** Records supplied follows **

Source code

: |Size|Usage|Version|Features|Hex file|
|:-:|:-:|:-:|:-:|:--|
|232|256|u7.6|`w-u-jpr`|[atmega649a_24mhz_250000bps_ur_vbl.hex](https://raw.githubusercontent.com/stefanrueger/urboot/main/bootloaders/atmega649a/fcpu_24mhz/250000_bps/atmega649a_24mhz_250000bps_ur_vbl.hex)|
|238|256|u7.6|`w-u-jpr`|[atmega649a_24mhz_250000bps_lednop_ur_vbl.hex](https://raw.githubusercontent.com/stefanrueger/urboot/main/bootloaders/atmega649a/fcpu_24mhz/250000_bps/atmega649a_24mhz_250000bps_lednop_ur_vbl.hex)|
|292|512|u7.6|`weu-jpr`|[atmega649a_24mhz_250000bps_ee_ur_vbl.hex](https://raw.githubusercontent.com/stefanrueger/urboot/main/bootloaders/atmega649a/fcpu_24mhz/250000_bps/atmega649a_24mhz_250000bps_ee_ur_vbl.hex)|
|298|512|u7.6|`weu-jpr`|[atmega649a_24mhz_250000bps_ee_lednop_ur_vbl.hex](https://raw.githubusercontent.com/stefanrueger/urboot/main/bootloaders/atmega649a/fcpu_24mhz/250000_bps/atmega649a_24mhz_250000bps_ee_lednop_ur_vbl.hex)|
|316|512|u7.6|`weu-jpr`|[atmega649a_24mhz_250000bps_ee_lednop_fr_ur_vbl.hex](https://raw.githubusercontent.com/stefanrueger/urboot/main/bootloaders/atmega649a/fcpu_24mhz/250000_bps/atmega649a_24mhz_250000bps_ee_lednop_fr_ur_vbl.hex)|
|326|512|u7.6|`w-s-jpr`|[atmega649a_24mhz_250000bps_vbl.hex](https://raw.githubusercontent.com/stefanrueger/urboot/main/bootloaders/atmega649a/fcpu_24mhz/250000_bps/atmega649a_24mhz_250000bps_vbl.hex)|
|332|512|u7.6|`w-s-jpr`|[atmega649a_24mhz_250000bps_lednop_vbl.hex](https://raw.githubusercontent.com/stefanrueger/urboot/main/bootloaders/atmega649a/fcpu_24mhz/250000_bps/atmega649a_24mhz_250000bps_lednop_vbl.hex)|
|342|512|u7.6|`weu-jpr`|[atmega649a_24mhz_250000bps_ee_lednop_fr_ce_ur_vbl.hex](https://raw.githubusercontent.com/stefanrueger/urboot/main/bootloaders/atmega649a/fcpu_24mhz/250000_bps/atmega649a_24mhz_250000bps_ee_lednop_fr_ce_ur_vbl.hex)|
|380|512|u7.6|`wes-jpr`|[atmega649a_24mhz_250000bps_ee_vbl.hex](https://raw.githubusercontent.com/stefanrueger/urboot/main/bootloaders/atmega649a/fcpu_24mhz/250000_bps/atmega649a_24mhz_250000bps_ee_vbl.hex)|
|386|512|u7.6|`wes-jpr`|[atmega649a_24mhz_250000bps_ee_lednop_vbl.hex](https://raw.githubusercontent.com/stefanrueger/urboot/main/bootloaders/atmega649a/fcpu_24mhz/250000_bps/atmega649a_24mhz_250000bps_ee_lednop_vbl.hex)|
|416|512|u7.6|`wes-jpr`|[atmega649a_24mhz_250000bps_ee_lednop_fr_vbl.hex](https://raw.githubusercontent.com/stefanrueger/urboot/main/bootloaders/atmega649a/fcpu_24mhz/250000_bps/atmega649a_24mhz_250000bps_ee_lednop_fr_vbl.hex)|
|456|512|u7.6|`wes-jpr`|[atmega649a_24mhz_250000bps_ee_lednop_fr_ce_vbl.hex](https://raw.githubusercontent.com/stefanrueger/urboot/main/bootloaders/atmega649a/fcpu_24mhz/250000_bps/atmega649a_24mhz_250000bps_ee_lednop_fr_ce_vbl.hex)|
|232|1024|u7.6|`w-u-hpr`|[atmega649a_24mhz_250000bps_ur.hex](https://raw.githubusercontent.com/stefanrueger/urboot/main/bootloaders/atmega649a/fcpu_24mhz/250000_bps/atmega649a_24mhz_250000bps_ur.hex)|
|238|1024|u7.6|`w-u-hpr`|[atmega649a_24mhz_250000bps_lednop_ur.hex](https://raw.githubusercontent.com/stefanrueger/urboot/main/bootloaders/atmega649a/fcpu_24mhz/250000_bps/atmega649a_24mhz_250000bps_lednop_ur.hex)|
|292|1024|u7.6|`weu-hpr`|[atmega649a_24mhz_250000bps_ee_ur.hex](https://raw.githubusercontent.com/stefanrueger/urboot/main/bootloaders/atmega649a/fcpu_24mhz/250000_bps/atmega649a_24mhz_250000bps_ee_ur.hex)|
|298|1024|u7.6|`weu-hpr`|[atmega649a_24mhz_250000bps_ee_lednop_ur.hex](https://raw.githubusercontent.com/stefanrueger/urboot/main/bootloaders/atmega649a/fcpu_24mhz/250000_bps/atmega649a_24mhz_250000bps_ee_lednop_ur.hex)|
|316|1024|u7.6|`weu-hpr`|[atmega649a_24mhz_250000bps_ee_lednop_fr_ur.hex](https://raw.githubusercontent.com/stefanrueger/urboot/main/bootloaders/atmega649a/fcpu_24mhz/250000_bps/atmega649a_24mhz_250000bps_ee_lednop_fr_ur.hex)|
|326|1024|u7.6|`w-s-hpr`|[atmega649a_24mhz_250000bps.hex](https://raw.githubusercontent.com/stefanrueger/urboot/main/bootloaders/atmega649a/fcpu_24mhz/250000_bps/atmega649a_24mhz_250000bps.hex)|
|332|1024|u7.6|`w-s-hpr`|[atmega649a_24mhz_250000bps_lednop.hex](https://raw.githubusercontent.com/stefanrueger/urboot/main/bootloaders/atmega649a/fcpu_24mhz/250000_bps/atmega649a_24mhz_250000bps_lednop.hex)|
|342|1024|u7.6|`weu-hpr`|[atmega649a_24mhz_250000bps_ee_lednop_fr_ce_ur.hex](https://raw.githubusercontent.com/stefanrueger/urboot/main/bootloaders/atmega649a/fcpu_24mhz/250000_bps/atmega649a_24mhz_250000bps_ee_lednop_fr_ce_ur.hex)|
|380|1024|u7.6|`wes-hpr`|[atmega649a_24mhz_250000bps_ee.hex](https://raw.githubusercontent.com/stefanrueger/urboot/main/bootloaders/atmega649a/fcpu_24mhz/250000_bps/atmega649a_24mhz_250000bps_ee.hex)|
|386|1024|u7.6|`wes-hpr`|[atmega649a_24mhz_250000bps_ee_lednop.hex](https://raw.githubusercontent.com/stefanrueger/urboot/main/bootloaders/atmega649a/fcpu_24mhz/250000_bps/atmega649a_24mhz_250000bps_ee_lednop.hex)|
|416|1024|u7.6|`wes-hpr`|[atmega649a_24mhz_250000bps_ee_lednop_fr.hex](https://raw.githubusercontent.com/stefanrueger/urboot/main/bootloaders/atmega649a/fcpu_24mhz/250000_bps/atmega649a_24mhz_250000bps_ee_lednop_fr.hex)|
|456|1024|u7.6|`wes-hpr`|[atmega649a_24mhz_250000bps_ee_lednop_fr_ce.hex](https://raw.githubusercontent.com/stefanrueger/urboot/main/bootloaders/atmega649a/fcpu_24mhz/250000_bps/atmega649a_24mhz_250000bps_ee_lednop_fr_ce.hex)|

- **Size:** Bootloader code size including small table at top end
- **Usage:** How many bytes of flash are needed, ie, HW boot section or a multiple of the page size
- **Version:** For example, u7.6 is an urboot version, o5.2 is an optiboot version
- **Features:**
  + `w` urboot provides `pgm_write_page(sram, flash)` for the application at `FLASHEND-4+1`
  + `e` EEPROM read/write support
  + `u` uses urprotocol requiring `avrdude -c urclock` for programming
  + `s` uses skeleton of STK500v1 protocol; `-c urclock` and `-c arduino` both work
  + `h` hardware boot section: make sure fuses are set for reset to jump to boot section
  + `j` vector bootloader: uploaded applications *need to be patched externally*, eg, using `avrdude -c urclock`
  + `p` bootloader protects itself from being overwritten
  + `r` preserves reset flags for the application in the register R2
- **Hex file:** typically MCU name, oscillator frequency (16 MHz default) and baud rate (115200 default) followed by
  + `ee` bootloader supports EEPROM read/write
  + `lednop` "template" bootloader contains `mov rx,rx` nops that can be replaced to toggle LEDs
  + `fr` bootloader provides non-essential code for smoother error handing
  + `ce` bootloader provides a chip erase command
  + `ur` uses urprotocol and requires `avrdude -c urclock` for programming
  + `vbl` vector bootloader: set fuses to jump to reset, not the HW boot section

** End of Records supplied **
** Records supplied follows **

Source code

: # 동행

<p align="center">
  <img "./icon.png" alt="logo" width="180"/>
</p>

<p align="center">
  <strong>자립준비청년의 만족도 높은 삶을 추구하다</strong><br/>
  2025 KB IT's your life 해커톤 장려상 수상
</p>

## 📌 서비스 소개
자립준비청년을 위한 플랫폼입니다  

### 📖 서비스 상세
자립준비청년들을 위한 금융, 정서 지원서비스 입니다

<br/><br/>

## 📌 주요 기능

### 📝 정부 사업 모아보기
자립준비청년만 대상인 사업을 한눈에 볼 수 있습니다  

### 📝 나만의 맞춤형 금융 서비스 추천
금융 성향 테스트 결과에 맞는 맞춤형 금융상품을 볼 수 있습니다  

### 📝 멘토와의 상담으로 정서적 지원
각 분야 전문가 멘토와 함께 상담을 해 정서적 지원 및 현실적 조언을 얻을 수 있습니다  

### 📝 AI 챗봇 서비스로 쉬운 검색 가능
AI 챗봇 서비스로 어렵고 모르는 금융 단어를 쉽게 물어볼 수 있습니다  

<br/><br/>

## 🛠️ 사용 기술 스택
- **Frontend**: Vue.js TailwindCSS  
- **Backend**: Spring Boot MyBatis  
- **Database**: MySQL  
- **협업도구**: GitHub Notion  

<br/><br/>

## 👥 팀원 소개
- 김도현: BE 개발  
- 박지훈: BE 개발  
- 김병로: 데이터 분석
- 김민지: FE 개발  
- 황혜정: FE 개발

** End of Records supplied **
** Records supplied follows **

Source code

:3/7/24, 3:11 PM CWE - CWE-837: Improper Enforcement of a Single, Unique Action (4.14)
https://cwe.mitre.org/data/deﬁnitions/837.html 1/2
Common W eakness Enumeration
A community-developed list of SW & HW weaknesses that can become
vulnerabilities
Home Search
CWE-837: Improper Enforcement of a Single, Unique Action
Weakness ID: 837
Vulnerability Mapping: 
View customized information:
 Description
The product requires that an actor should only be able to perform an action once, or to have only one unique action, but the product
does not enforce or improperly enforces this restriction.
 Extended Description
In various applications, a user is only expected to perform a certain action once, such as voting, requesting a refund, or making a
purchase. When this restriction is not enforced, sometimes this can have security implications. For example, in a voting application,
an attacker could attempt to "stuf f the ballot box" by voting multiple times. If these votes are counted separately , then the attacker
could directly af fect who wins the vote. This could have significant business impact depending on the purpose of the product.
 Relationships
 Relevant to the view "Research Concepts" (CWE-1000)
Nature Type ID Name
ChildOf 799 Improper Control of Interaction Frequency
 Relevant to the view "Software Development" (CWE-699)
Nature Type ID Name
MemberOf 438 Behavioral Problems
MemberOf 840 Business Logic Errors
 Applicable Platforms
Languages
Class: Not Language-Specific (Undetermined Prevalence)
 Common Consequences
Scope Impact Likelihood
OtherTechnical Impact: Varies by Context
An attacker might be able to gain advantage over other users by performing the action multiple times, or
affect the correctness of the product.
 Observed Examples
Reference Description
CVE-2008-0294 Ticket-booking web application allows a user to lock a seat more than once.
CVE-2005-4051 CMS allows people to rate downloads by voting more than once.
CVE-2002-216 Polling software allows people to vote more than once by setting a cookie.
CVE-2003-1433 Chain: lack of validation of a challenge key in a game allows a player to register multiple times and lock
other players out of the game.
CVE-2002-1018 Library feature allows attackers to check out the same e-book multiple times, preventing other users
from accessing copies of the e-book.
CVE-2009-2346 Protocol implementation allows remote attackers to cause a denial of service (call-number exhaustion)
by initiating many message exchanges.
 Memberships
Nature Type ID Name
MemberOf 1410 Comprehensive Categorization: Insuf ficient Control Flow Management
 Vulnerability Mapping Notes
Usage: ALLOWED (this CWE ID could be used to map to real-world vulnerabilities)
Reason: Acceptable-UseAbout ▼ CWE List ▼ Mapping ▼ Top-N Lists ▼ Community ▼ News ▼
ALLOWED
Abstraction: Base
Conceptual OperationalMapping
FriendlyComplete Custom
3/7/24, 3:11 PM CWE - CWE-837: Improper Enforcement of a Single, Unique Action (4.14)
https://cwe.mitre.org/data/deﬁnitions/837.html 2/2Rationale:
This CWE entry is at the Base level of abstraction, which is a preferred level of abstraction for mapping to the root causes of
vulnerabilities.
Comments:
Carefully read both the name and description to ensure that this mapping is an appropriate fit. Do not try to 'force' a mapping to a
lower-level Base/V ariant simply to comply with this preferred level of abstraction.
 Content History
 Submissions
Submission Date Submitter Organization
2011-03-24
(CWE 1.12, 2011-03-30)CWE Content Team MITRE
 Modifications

** End of Records supplied **

Beginning at the line with "an attacker could" and ending at the line with "could directly af", reproduce each line of the data above exactly, and add no other lines.

an attacker could attempt to "stuf f the ballot box" by voting multiple times. If these votes are counted separately , then the attacker
could directly af fect who wins the vote. This could have significant business impact depending on the purpose of the product.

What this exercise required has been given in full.